Cowards live for revenge, wanting to pay back those who hurt them, but they don’t have the courage to actually face this person head on. Cowards like to pick fights, but never stick around for combat, or they find a way for others to join the fight so their weaknesses are never revealed. They are the ones who spread rumors and cause drama, but in a sneaky, cleaver kind of way–that always make them look innocent. They pretend to be someone they aren’t because they don’t have the courage to be who they were created to be. They are weak-minded, weak physically, weak morally, and weak spiritually. They live in constant darkness; for only in light can one find true strength. It’s no wonder why cowards always prefer playing devil’s advocate, because for them it is too great a mountain to climb reaching up towards hope, possibility, and excellence, when they can use less effort kneeling down towards mediocrity.
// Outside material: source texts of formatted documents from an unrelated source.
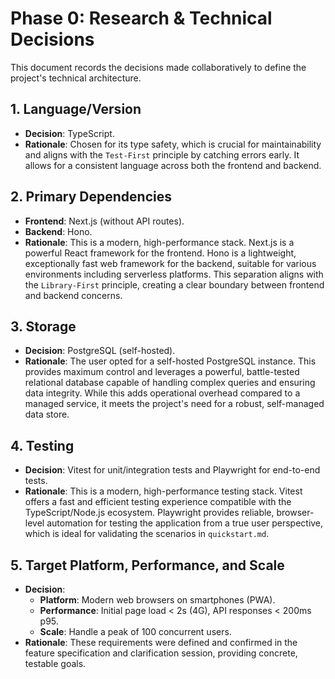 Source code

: # Phase 0: Research & Technical Decisions

This document records the decisions made collaboratively to define the project's technical architecture.

## 1. Language/Version

- **Decision**: TypeScript.
- **Rationale**: Chosen for its type safety, which is crucial for maintainability and aligns with the `Test-First` principle by catching errors early. It allows for a consistent language across both the frontend and backend.

## 2. Primary Dependencies

- **Frontend**: Next.js (without API routes).
- **Backend**: Hono.
- **Rationale**: This is a modern, high-performance stack. Next.js is a powerful React framework for the frontend. Hono is a lightweight, exceptionally fast web framework for the backend, suitable for various environments including serverless platforms. This separation aligns with the `Library-First` principle, creating a clear boundary between frontend and backend concerns.

## 3. Storage

- **Decision**: PostgreSQL (self-hosted).
- **Rationale**: The user opted for a self-hosted PostgreSQL instance. This provides maximum control and leverages a powerful, battle-tested relational database capable of handling complex queries and ensuring data integrity. While this adds operational overhead compared to a managed service, it meets the project's need for a robust, self-managed data store.

## 4. Testing

- **Decision**: Vitest for unit/integration tests and Playwright for end-to-end tests.
- **Rationale**: This is a modern, high-performance testing stack. Vitest offers a fast and efficient testing experience compatible with the TypeScript/Node.js ecosystem. Playwright provides reliable, browser-level automation for testing the application from a true user perspective, which is ideal for validating the scenarios in `quickstart.md`.

## 5. Target Platform, Performance, and Scale

- **Decision**:
  - **Platform**: Modern web browsers on smartphones (PWA).
  - **Performance**: Initial page load < 2s (4G), API responses < 200ms p95.
  - **Scale**: Handle a peak of 100 concurrent users.
- **Rationale**: These requirements were defined and confirmed in the feature specification and clarification session, providing concrete, testable goals.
I have encountered many cowards in my time, some as recently as today, and I am amazed at how much time they have on their hands to focus their energy on doing absolutely nothing of relevance in our world–except in their minds. It is pitiful that these insecure people spend so many hours of their day thinking about me, plotting and planning against me, and envious of what I have that they wish they had. We all have had our run-ins with cowards like this. See, cowards have plenty of time and energy to spread lies and hate, try to destroy other people’s reputations, families and businesses,  yet they don’t invest the time and energy to bring goodness and love into our world. They don’t have the time and energy to make a positive contribution to society, yet they can waste all of their resources trying to drain someone else and destroy their dreams. They don’t have the time and energy to build, create, innovate, inspire, embrace, uplift, and shine. Yet they have the time and energy to tear things apart, destroy, manipulate, deceive, and play childish games. They have time to send stupid messages and make phone calls to others hoping to make them feel as miserable as they do; post idiotic things on the Internet for even the tiniest bit of attention; make claims without supporting evidence; and just take up much-needed space in the world. They eventually leave this world as they entered it and lived it…clueless!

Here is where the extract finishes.